• **Assignment**:
In the listing below, find the line with "a mobile game." and the line with "syncArtExportsToUnity.py synced spine". Repeat those two lines and all lines between them exactly.

• **Excerpted records**:

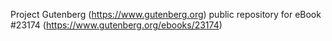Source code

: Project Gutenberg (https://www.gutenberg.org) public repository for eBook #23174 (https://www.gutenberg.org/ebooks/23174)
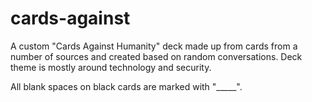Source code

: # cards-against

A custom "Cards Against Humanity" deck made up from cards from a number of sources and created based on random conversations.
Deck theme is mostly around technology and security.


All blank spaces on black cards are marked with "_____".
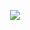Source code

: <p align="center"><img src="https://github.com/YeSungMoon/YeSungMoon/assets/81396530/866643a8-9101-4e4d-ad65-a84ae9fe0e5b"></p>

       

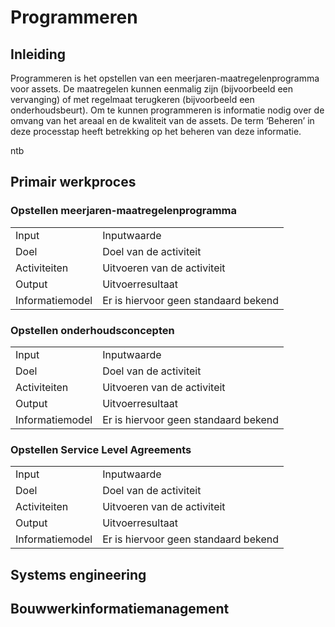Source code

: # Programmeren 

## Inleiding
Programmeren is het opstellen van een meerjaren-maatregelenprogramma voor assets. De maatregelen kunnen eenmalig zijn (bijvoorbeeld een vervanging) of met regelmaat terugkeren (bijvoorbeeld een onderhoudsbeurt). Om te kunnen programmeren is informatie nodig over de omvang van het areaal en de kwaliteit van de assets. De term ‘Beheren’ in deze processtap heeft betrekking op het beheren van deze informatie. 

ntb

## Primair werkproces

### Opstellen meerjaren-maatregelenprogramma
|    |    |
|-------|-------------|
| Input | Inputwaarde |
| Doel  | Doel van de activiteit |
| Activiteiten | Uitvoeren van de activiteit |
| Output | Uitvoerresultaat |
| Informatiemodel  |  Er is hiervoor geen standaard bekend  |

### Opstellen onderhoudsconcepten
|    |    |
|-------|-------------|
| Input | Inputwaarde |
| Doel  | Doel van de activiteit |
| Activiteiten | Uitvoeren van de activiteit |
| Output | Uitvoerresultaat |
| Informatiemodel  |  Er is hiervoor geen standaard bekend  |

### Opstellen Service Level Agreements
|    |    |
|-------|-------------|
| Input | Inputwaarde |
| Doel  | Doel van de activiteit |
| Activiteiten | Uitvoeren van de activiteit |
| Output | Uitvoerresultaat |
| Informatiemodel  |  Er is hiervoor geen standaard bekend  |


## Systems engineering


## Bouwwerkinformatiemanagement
==
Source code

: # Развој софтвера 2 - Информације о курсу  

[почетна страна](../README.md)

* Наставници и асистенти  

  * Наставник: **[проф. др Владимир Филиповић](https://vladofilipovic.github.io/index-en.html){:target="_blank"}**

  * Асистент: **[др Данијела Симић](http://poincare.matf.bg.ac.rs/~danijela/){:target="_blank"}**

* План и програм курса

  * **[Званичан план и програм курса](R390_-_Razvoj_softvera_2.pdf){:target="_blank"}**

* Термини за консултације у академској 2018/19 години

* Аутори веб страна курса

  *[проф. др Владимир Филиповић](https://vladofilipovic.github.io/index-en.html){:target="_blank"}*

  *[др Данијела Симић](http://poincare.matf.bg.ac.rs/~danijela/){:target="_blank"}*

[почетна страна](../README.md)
==
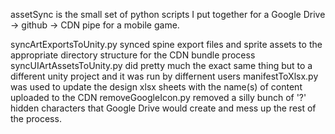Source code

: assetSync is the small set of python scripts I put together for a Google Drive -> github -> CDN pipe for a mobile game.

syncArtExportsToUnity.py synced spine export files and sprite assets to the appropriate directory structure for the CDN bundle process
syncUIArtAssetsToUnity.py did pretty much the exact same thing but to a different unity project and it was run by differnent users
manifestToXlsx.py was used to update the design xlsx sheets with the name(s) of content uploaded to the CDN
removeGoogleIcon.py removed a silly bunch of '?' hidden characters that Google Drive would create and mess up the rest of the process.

• **Response to this task**:
: assetSync is the small set of python scripts I put together for a Google Drive -> github -> CDN pipe for a mobile game.

syncArtExportsToUnity.py synced spine export files and sprite assets to the appropriate directory structure for the CDN bundle process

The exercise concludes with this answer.